Публика во второй раз вызвала всех исполнителей, они вышли на сцену и, держась за руки, поклонились зрителям. В тот момент, когда дон Пьерино любовался поклоном, он услышал за своей спиной громкий женский крик возле гримерных.

Как священник, он привык внимательно прислушиваться к чужим чувствам в прохладной темноте исповедальни. А частое посещение горячо любимых оперных спектаклей научило его различать состояния души по тону голоса. В этом крике, несомненно, звучали изумление и ужас. Сердце дона Пьерино бешено забилось. Он повернулся в ту сторону, откуда доносился вопль. Перед гримерной Вецци уже начали собираться люди.


Ричарди оглянулся и сказал, не обращаясь ни к кому конкретно:

– Сейчас я перейду в этот кабинет. – Он указал на маленькую комнату директора сцены. – Бригадир Майоне будет впускать ко мне по одному тех, кого я ему назову. Никто не уходит домой. Никто не выходит из театра. Никто не входит в этот кабинет без вызова. Вы не можете оставаться здесь, то есть должны уйти куда-нибудь… Соберитесь все на сцене и будьте там, пока мы не закончим работать. Кроме того, пусть театр освободят от всех, кто не мог пройти в эту часть здания, – зрителей, сторожей у входа и остальных. Но перед этим сообщите моим сотрудникам общие анкетные данные – имя, фамилию и место рождения.

Управляющий побагровел от гнева, поднялся на цыпочки и, заикаясь от возмущения, заявил:

– Такое оскорбление… просто немыслимо. Доступ в эту часть театра строго ограничен. Сюда проходят лишь избранные. И потом… вы хотя бы представляете, кто сегодня сидел в партере? Если бы мне пришлось спрашивать имя, фамилию и место рождения у синьора префекта, у принцев, у наших высших сановников… Я требую уважения к их положению в обществе и настаиваю на своем требовании.

– А мое положение в обществе – раскрывать преступления, и я обязан найти убийцу. Ваша же обязанность в сложившихся обстоятельствах, синьор, – создавать благоприятные условия для моей работы. Иное поведение будет преступлением, преследуемым по закону. Так что сдерживайте свои чувства, – прошипел Ричарди. Его зеленые глаза не мигая смотрели прямо в лицо управляющему.

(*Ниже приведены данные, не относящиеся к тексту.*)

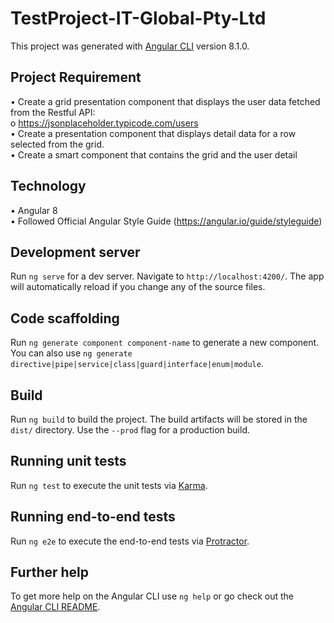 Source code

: # TestProject-IT-Global-Pty-Ltd

This project was generated with [Angular CLI](https://github.com/angular/angular-cli) version 8.1.0.

## Project Requirement
• Create a grid presentation component that displays the user data fetched from the Restful API:<br>
o https://jsonplaceholder.typicode.com/users<br>
• Create a presentation component that displays detail data for a row selected from the grid.<br>
• Create a smart component that contains the grid and the user detail<br>

## Technology
• Angular 8<br>
• Followed Official Angular Style Guide (https://angular.io/guide/styleguide)

## Development server

Run `ng serve` for a dev server. Navigate to `http://localhost:4200/`. The app will automatically reload if you change any of the source files.

## Code scaffolding

Run `ng generate component component-name` to generate a new component. You can also use `ng generate directive|pipe|service|class|guard|interface|enum|module`.

## Build

Run `ng build` to build the project. The build artifacts will be stored in the `dist/` directory. Use the `--prod` flag for a production build.

## Running unit tests

Run `ng test` to execute the unit tests via [Karma](https://karma-runner.github.io).

## Running end-to-end tests

Run `ng e2e` to execute the end-to-end tests via [Protractor](http://www.protractortest.org/).

## Further help

To get more help on the Angular CLI use `ng help` or go check out the [Angular CLI README](https://github.com/angular/angular-cli/blob/master/README.md).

Из маленького человечка словно выпустили воздух. В наступившей тишине стукнули об пол его каблуки. Управляющий опустил взгляд и пробормотал:

– Я сейчас же займусь этим. Но сообщу свое мнение о ваших действиях в соответствующие органы.

– Делайте, как считаете нужным. А теперь уходите.

Управляющий гордо расправил грудь, пытаясь вернуть хотя бы часть утраченного достоинства, повернулся на месте и направился в сторону сцены. Следом за ним удалились все присутствующие, и вместе с ними улетучился гул голосов, комментирующих происходящее.

Кабинет директора сцены был крошечным. Почти все его пространство занимал письменный стол, на котором лежали в беспорядке рисунки, записки, страницы из партитур с написанными от руки примечаниями. На стенах – афиши. Перед столом – два стула, один позади другого. Свет и воздух поступали из маленького окошка наверху. Первым Ричарди решил выслушать директора сцены Джузеппе Лазио, взлохмаченного человека, который взломал дверь гримерной Вецци.

– Какие в точности у вас обязанности?

– Я отвечаю за сцену. Управляю практически всем, что касается подмостков, – техниками, входом и выходом актеров, оборудованием. Всем, кроме художественной части. Словом, всей организационной стороной спектаклей.

– Что случилось сегодня? Прошу вас, расскажите мне все, даже те подробности, которые вам кажутся не важными.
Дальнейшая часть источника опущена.